Lessons from Ruth and Naomi

The Women’s Spirituality Group I facilitate in my parish has been reflecting on Joan Chittister’s book, The Story of Ruth: Twelve Moments in Every Woman’s Life. Our discussion this week was particularly rich, as we considered the portions of the story of Ruth and Naomi that Chittister puts under the labels of Insight, Empowerment and Self-Definition.

A number of passages in those chapters struck various individuals and the sharing of their own experience in light of what we read was powerful. One of the passages that struck many of us was Chittister’s statement that

We cannot be saved by waiting for God to turn life upside down. God does not intervene with trumpet and chariot in the life we create for ourselves. In fact, God is not ever really a character in the Book of Ruth. God is a reality upon whose essence, whose love, the women rely, but God is not a magic act. They do not wait for God to perform some kind of miraculous legerdemain. If God is demonstrating anything at all in Ruth, it has got to be that we all have in ourselves everything we need to reconfigure the pieces of our soul. It is simply a matter of having the courage to be everything that God has given us the gifts to be.

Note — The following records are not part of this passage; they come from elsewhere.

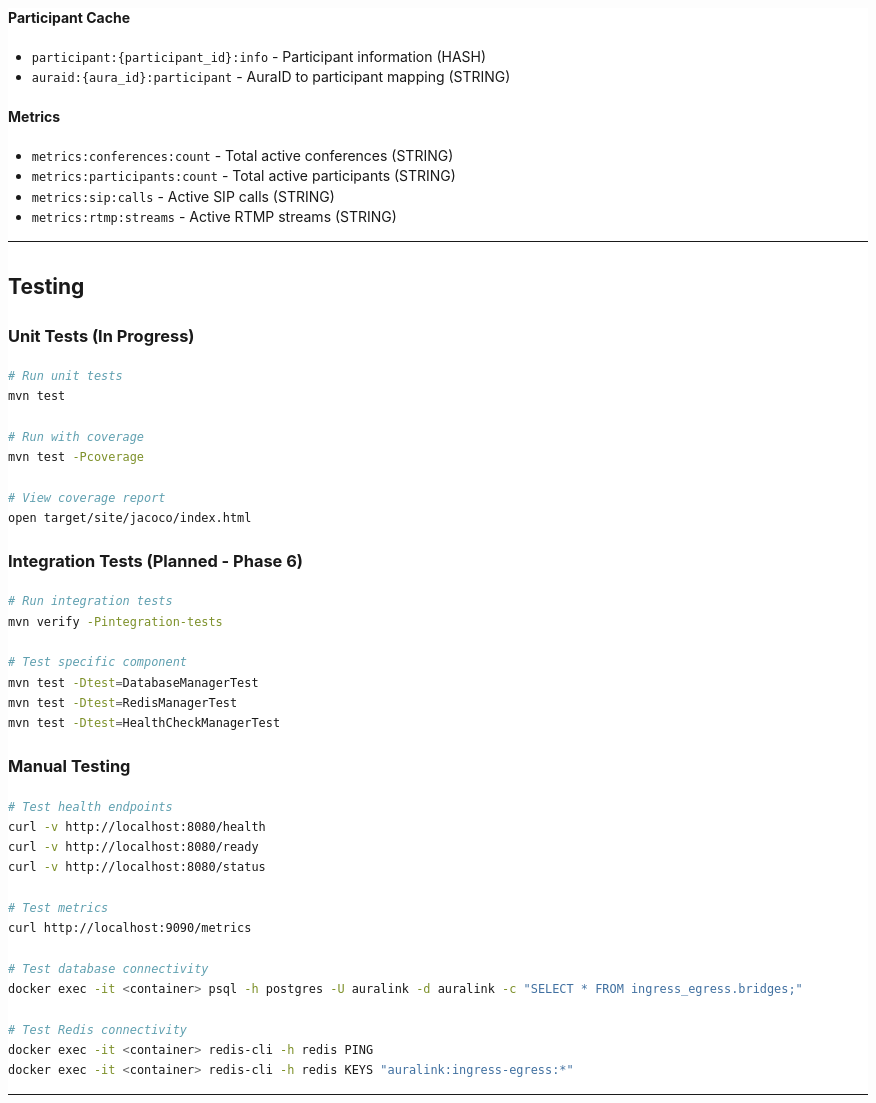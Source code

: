 #### Participant Cache
- `participant:{participant_id}:info` - Participant information (HASH)
- `auraid:{aura_id}:participant` - AuraID to participant mapping (STRING)

#### Metrics
- `metrics:conferences:count` - Total active conferences (STRING)
- `metrics:participants:count` - Total active participants (STRING)
- `metrics:sip:calls` - Active SIP calls (STRING)
- `metrics:rtmp:streams` - Active RTMP streams (STRING)

---

## Testing

### Unit Tests (In Progress)

```bash
# Run unit tests
mvn test

# Run with coverage
mvn test -Pcoverage

# View coverage report
open target/site/jacoco/index.html
```

### Integration Tests (Planned - Phase 6)

```bash
# Run integration tests
mvn verify -Pintegration-tests

# Test specific component
mvn test -Dtest=DatabaseManagerTest
mvn test -Dtest=RedisManagerTest
mvn test -Dtest=HealthCheckManagerTest
```

### Manual Testing

```bash
# Test health endpoints
curl -v http://localhost:8080/health
curl -v http://localhost:8080/ready
curl -v http://localhost:8080/status

# Test metrics
curl http://localhost:9090/metrics

# Test database connectivity
docker exec -it <container> psql -h postgres -U auralink -d auralink -c "SELECT * FROM ingress_egress.bridges;"

# Test Redis connectivity
docker exec -it <container> redis-cli -h redis PING
docker exec -it <container> redis-cli -h redis KEYS "auralink:ingress-egress:*"
```

---
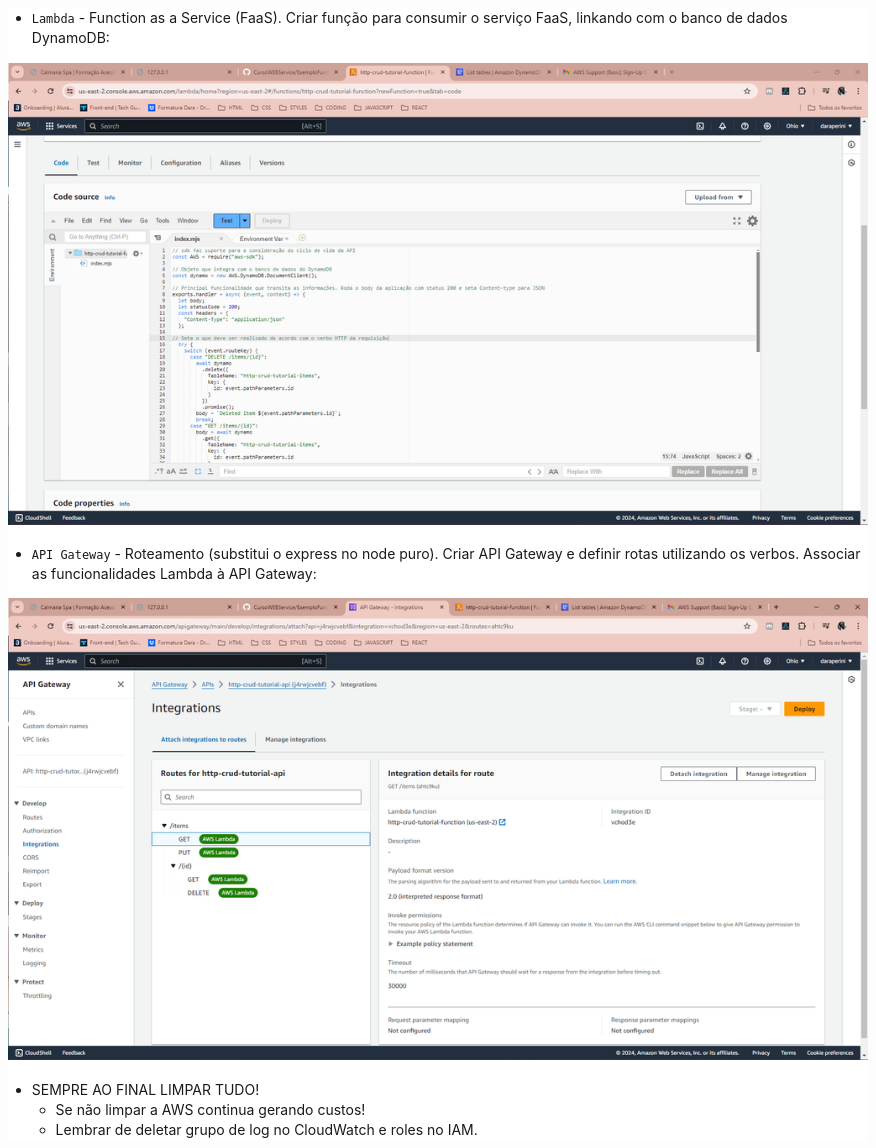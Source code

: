   - `Lambda` - Function as a Service (FaaS). Criar função para consumir o serviço FaaS, linkando com o banco de dados DynamoDB:

![<Serviço criado utilizando LAMBDA>](<lambdaFaaS.png>)

  - `API Gateway` - Roteamento (substitui o express no node puro). Criar API Gateway e definir rotas utilizando os verbos. Associar as funcionalidades Lambda à API Gateway:

![<Criando API com url genérica>](<APIGatewayAttached.png>)

 - SEMPRE AO FINAL LIMPAR TUDO!
   - Se não limpar a AWS continua gerando custos!
   - Lembrar de deletar grupo de log no CloudWatch e roles no IAM.



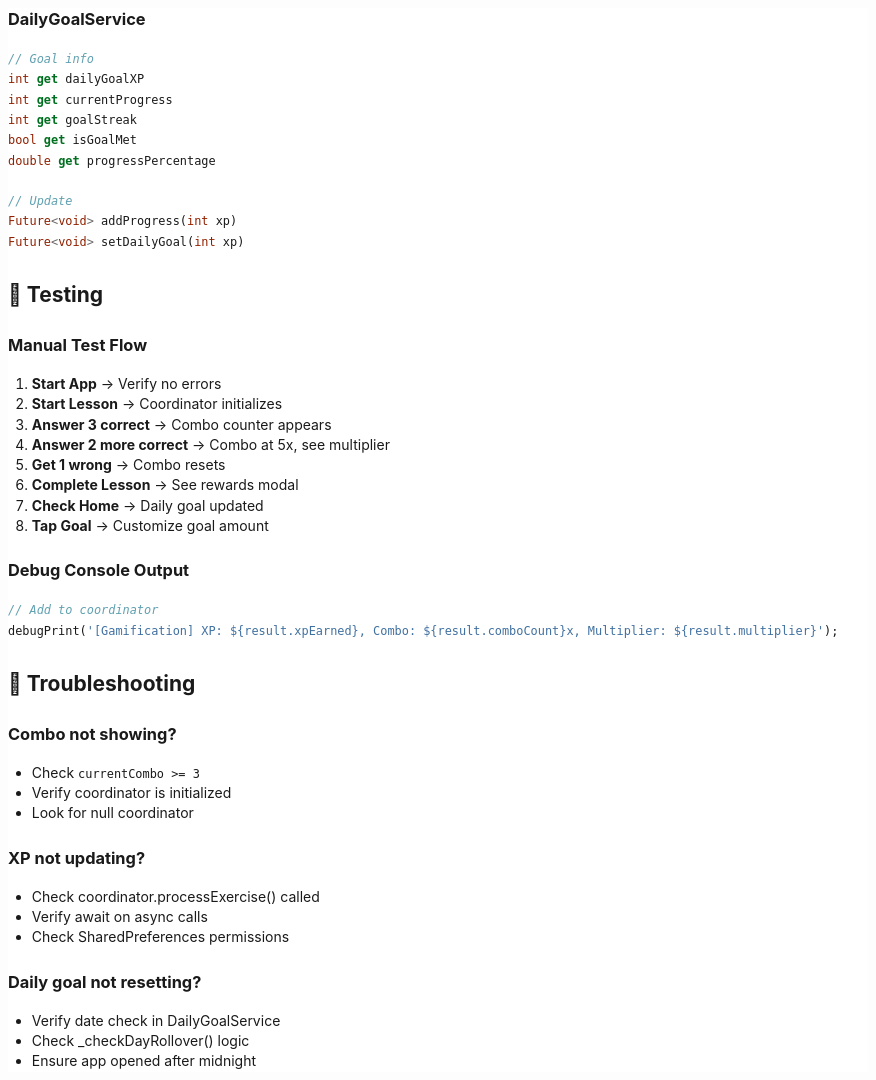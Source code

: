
 ```dart
```

### DailyGoalService

```dart
// Goal info
int get dailyGoalXP
int get currentProgress
int get goalStreak
bool get isGoalMet
double get progressPercentage

// Update
Future<void> addProgress(int xp)
Future<void> setDailyGoal(int xp)
```

## 🧪 Testing

### Manual Test Flow

1. **Start App** → Verify no errors
2. **Start Lesson** → Coordinator initializes
3. **Answer 3 correct** → Combo counter appears
4. **Answer 2 more correct** → Combo at 5x, see multiplier
5. **Get 1 wrong** → Combo resets
6. **Complete Lesson** → See rewards modal
7. **Check Home** → Daily goal updated
8. **Tap Goal** → Customize goal amount

### Debug Console Output

```dart
// Add to coordinator
debugPrint('[Gamification] XP: ${result.xpEarned}, Combo: ${result.comboCount}x, Multiplier: ${result.multiplier}');
```

## 🐛 Troubleshooting

### Combo not showing?
- Check `currentCombo >= 3`
- Verify coordinator is initialized
- Look for null coordinator

### XP not updating?
- Check coordinator.processExercise() called
- Verify await on async calls
- Check SharedPreferences permissions

### Daily goal not resetting?
- Verify date check in DailyGoalService
- Check _checkDayRollover() logic
- Ensure app opened after midnight
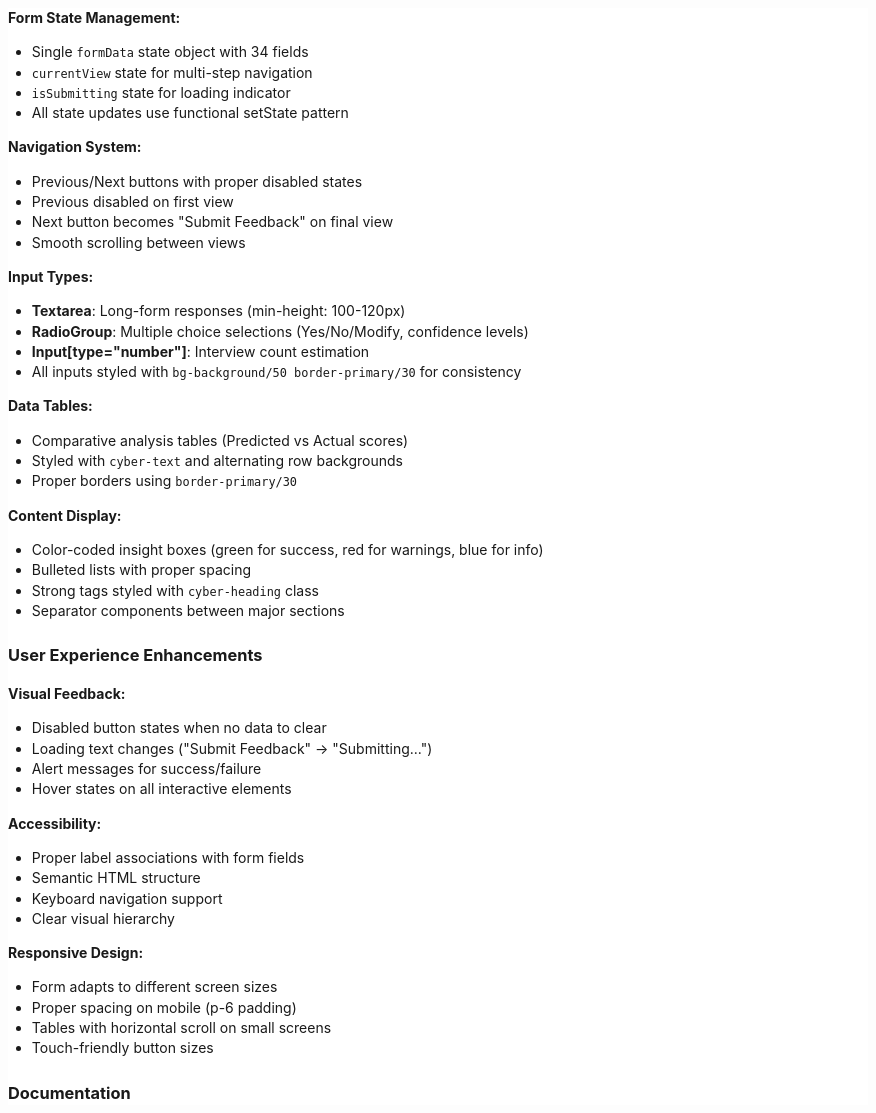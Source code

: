 **Form State Management:**

- Single `formData` state object with 34 fields
- `currentView` state for multi-step navigation
- `isSubmitting` state for loading indicator
- All state updates use functional setState pattern

**Navigation System:**

- Previous/Next buttons with proper disabled states
- Previous disabled on first view
- Next button becomes "Submit Feedback" on final view
- Smooth scrolling between views

**Input Types:**

- **Textarea**: Long-form responses (min-height: 100-120px)
- **RadioGroup**: Multiple choice selections (Yes/No/Modify, confidence levels)
- **Input[type="number"]**: Interview count estimation
- All inputs styled with `bg-background/50 border-primary/30` for consistency

**Data Tables:**

- Comparative analysis tables (Predicted vs Actual scores)
- Styled with `cyber-text` and alternating row backgrounds
- Proper borders using `border-primary/30`

**Content Display:**

- Color-coded insight boxes (green for success, red for warnings, blue for info)
- Bulleted lists with proper spacing
- Strong tags styled with `cyber-heading` class
- Separator components between major sections

### User Experience Enhancements

**Visual Feedback:**

- Disabled button states when no data to clear
- Loading text changes ("Submit Feedback" → "Submitting...")
- Alert messages for success/failure
- Hover states on all interactive elements

**Accessibility:**

- Proper label associations with form fields
- Semantic HTML structure
- Keyboard navigation support
- Clear visual hierarchy

**Responsive Design:**

- Form adapts to different screen sizes
- Proper spacing on mobile (p-6 padding)
- Tables with horizontal scroll on small screens
- Touch-friendly button sizes

### Documentation
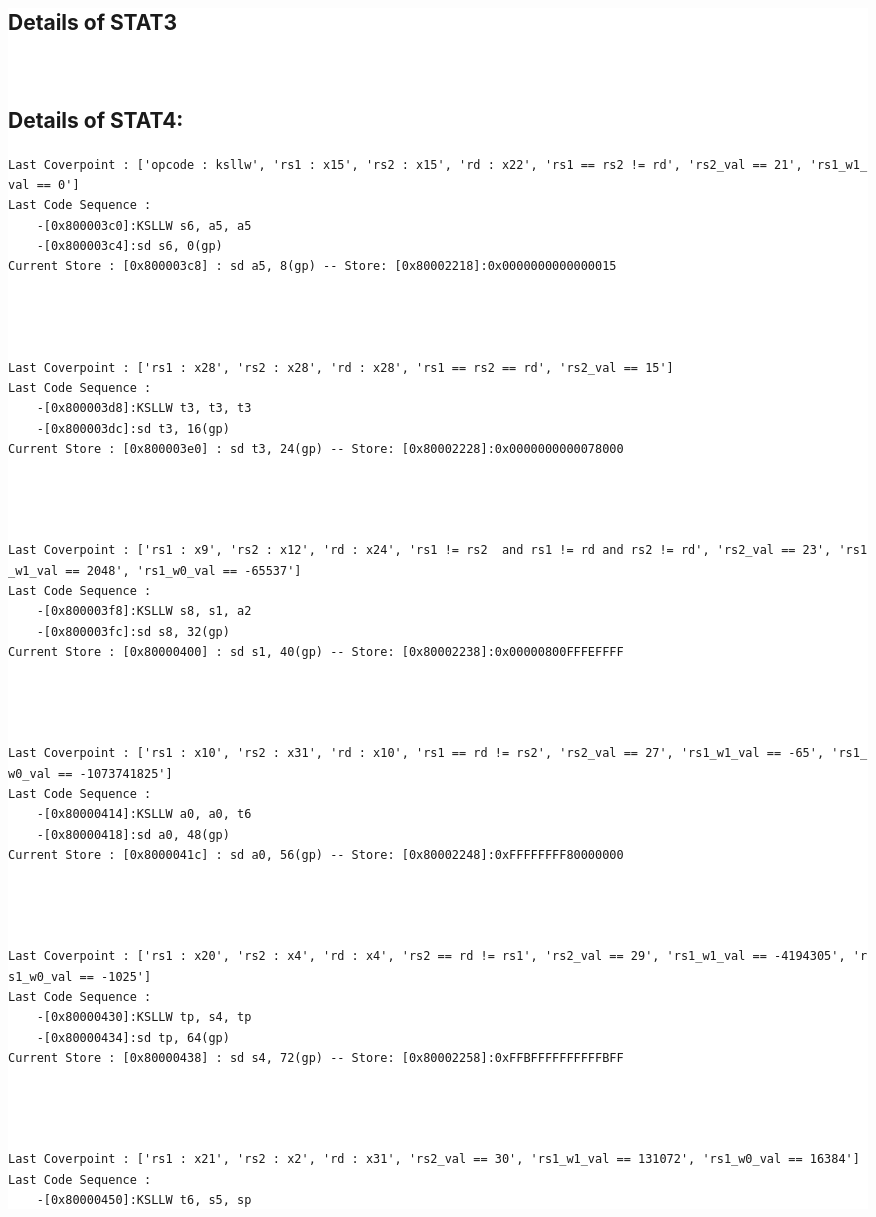 ## Details of STAT3

```


```

## Details of STAT4:

```
Last Coverpoint : ['opcode : ksllw', 'rs1 : x15', 'rs2 : x15', 'rd : x22', 'rs1 == rs2 != rd', 'rs2_val == 21', 'rs1_w1_val == 0']
Last Code Sequence : 
	-[0x800003c0]:KSLLW s6, a5, a5
	-[0x800003c4]:sd s6, 0(gp)
Current Store : [0x800003c8] : sd a5, 8(gp) -- Store: [0x80002218]:0x0000000000000015




Last Coverpoint : ['rs1 : x28', 'rs2 : x28', 'rd : x28', 'rs1 == rs2 == rd', 'rs2_val == 15']
Last Code Sequence : 
	-[0x800003d8]:KSLLW t3, t3, t3
	-[0x800003dc]:sd t3, 16(gp)
Current Store : [0x800003e0] : sd t3, 24(gp) -- Store: [0x80002228]:0x0000000000078000




Last Coverpoint : ['rs1 : x9', 'rs2 : x12', 'rd : x24', 'rs1 != rs2  and rs1 != rd and rs2 != rd', 'rs2_val == 23', 'rs1_w1_val == 2048', 'rs1_w0_val == -65537']
Last Code Sequence : 
	-[0x800003f8]:KSLLW s8, s1, a2
	-[0x800003fc]:sd s8, 32(gp)
Current Store : [0x80000400] : sd s1, 40(gp) -- Store: [0x80002238]:0x00000800FFFEFFFF




Last Coverpoint : ['rs1 : x10', 'rs2 : x31', 'rd : x10', 'rs1 == rd != rs2', 'rs2_val == 27', 'rs1_w1_val == -65', 'rs1_w0_val == -1073741825']
Last Code Sequence : 
	-[0x80000414]:KSLLW a0, a0, t6
	-[0x80000418]:sd a0, 48(gp)
Current Store : [0x8000041c] : sd a0, 56(gp) -- Store: [0x80002248]:0xFFFFFFFF80000000




Last Coverpoint : ['rs1 : x20', 'rs2 : x4', 'rd : x4', 'rs2 == rd != rs1', 'rs2_val == 29', 'rs1_w1_val == -4194305', 'rs1_w0_val == -1025']
Last Code Sequence : 
	-[0x80000430]:KSLLW tp, s4, tp
	-[0x80000434]:sd tp, 64(gp)
Current Store : [0x80000438] : sd s4, 72(gp) -- Store: [0x80002258]:0xFFBFFFFFFFFFFBFF




Last Coverpoint : ['rs1 : x21', 'rs2 : x2', 'rd : x31', 'rs2_val == 30', 'rs1_w1_val == 131072', 'rs1_w0_val == 16384']
Last Code Sequence : 
	-[0x80000450]:KSLLW t6, s5, sp
```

This is something important for all of us – women and men – to remember. Faith and hope and trust in God do not mean we get to sit back complacently waiting for God to make everything all better. Instead, we are invited to labor with God, to be active instruments of God. While it is true that we can do nothing without God, it is equally true, that God (in Chittister’s words) “relies on humans, on us, on the apparently weakest of us, to make happen what the human heart knows deep within itself are really God’s designs for the world.”